- Activity -
Your output should be the lines of the data that follow, reproduced exactly from the first through the line bearing "The PCTF supports".
*** Opening The data ***
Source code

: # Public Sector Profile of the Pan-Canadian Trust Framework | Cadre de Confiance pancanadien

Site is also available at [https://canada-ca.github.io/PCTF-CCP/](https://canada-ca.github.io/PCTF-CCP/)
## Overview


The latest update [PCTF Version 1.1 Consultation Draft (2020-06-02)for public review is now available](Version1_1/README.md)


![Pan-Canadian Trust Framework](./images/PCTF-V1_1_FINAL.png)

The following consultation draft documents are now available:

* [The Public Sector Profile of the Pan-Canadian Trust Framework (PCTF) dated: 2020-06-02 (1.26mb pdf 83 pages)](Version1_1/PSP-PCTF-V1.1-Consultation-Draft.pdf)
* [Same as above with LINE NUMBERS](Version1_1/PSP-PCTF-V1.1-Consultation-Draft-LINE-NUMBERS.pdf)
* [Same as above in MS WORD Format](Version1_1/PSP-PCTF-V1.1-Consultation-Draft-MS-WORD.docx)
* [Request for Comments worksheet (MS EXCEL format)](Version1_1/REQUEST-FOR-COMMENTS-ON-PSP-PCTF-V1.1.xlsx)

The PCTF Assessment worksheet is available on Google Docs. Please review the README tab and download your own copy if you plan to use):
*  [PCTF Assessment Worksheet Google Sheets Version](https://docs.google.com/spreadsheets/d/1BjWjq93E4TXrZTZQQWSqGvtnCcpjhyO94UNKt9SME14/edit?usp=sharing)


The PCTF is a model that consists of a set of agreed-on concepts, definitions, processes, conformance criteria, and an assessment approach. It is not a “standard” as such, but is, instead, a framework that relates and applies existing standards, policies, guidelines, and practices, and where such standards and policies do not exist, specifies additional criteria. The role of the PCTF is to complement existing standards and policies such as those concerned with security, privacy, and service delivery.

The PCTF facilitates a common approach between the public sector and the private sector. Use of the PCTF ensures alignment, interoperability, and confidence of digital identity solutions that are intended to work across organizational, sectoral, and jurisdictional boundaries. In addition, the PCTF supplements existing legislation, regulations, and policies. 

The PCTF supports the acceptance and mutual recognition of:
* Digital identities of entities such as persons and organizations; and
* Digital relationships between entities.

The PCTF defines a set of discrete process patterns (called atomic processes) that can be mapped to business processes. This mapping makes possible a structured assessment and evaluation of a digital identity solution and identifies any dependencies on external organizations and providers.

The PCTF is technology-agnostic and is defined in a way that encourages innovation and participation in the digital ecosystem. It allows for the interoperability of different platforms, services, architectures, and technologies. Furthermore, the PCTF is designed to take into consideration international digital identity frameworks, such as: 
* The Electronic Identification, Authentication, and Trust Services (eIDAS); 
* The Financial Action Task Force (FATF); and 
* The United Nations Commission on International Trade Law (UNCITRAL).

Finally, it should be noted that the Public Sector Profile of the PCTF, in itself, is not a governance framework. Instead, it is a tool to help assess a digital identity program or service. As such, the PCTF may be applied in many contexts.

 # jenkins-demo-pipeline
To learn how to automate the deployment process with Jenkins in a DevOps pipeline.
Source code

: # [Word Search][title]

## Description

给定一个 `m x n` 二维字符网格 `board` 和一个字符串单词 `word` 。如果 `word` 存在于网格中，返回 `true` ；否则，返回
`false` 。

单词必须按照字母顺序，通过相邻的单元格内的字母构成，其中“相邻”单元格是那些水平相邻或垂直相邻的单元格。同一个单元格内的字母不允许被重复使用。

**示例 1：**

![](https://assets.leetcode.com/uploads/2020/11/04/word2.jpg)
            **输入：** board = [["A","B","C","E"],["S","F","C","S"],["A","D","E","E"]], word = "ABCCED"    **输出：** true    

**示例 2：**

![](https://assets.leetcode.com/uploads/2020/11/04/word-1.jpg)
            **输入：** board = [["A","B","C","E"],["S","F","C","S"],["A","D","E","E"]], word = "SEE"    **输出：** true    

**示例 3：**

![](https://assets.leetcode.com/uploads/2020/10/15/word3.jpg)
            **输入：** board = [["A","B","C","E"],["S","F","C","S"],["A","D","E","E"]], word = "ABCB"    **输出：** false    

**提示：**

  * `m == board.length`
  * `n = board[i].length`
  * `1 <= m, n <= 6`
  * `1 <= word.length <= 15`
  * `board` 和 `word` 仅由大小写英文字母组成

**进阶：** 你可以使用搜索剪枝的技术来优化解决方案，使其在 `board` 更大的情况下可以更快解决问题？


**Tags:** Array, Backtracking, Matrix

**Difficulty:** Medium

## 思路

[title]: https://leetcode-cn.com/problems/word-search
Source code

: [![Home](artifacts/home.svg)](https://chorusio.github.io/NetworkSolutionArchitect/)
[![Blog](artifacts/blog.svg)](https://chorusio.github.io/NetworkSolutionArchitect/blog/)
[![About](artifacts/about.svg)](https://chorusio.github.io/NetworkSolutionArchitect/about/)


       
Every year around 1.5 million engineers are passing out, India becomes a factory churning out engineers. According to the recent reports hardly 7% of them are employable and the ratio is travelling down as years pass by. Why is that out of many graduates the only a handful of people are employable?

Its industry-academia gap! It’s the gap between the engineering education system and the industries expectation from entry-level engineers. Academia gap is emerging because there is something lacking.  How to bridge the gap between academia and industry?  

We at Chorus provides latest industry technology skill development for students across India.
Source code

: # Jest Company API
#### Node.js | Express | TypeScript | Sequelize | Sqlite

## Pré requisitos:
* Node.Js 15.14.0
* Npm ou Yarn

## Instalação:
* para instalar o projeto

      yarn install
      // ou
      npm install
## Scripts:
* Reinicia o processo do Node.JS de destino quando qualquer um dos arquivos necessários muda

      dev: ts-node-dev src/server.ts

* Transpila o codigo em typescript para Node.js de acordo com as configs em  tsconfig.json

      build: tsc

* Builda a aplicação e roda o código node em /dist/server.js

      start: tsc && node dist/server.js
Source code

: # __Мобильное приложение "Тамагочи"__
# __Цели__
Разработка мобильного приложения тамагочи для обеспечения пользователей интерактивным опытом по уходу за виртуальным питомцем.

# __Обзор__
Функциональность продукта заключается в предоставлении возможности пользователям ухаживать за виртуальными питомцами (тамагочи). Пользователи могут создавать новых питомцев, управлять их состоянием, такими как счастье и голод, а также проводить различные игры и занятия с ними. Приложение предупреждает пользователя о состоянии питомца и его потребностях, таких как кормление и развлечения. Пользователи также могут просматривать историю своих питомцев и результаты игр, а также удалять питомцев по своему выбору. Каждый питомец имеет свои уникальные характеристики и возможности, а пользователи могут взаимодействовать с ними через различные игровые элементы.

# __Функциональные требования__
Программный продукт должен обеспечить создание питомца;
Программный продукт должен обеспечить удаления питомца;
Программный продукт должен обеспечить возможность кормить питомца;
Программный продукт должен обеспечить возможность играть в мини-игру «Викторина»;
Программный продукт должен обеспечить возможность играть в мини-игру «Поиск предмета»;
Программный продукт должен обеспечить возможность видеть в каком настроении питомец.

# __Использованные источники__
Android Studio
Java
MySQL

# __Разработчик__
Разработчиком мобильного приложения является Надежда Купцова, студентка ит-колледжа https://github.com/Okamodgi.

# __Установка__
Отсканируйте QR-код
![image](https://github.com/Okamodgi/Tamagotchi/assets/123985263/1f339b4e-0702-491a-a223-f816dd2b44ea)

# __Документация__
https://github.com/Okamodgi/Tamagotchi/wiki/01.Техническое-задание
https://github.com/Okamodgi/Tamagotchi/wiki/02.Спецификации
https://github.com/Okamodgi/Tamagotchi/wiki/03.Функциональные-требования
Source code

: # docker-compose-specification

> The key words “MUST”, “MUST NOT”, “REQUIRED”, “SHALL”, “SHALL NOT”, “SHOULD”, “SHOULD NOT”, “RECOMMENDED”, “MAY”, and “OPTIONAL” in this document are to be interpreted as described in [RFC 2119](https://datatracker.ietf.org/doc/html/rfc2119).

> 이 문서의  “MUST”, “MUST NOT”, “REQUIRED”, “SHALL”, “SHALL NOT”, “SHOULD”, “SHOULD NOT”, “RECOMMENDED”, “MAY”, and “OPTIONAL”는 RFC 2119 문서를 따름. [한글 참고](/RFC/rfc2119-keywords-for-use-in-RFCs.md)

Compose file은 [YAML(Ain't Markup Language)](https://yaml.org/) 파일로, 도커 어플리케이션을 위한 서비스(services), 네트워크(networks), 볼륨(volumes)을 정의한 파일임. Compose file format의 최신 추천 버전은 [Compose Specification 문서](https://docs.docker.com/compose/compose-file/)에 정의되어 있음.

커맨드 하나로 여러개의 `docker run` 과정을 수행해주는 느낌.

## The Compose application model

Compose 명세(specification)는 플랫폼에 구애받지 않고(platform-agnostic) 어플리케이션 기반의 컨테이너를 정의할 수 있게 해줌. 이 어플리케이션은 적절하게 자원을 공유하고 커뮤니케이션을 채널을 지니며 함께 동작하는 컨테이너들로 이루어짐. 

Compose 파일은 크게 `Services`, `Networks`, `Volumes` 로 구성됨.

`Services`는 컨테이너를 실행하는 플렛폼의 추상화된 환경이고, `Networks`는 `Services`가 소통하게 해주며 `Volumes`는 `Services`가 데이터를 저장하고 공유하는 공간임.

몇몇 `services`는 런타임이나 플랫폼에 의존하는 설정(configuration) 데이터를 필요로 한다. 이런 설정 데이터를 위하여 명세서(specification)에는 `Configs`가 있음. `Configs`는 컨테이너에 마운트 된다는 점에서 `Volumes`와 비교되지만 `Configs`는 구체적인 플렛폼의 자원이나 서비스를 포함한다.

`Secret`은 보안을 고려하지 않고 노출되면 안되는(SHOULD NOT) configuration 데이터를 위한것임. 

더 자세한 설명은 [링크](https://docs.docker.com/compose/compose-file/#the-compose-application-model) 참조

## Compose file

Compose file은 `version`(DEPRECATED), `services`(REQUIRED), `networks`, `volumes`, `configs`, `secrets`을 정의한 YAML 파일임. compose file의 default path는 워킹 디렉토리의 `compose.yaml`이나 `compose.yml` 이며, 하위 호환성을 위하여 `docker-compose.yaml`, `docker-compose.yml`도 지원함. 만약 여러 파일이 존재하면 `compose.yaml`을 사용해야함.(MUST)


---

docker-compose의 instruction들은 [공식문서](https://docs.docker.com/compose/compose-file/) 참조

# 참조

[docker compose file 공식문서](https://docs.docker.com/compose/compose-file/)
*** Closing The data ***
- Result of the exercise -
Source code

: # Public Sector Profile of the Pan-Canadian Trust Framework | Cadre de Confiance pancanadien

Site is also available at [https://canada-ca.github.io/PCTF-CCP/](https://canada-ca.github.io/PCTF-CCP/)
## Overview


The latest update [PCTF Version 1.1 Consultation Draft (2020-06-02)for public review is now available](Version1_1/README.md)


![Pan-Canadian Trust Framework](./images/PCTF-V1_1_FINAL.png)

The following consultation draft documents are now available:

* [The Public Sector Profile of the Pan-Canadian Trust Framework (PCTF) dated: 2020-06-02 (1.26mb pdf 83 pages)](Version1_1/PSP-PCTF-V1.1-Consultation-Draft.pdf)
* [Same as above with LINE NUMBERS](Version1_1/PSP-PCTF-V1.1-Consultation-Draft-LINE-NUMBERS.pdf)
* [Same as above in MS WORD Format](Version1_1/PSP-PCTF-V1.1-Consultation-Draft-MS-WORD.docx)
* [Request for Comments worksheet (MS EXCEL format)](Version1_1/REQUEST-FOR-COMMENTS-ON-PSP-PCTF-V1.1.xlsx)

The PCTF Assessment worksheet is available on Google Docs. Please review the README tab and download your own copy if you plan to use):
*  [PCTF Assessment Worksheet Google Sheets Version](https://docs.google.com/spreadsheets/d/1BjWjq93E4TXrZTZQQWSqGvtnCcpjhyO94UNKt9SME14/edit?usp=sharing)


The PCTF is a model that consists of a set of agreed-on concepts, definitions, processes, conformance criteria, and an assessment approach. It is not a “standard” as such, but is, instead, a framework that relates and applies existing standards, policies, guidelines, and practices, and where such standards and policies do not exist, specifies additional criteria. The role of the PCTF is to complement existing standards and policies such as those concerned with security, privacy, and service delivery.

The PCTF facilitates a common approach between the public sector and the private sector. Use of the PCTF ensures alignment, interoperability, and confidence of digital identity solutions that are intended to work across organizational, sectoral, and jurisdictional boundaries. In addition, the PCTF supplements existing legislation, regulations, and policies. 

The PCTF supports the acceptance and mutual recognition of:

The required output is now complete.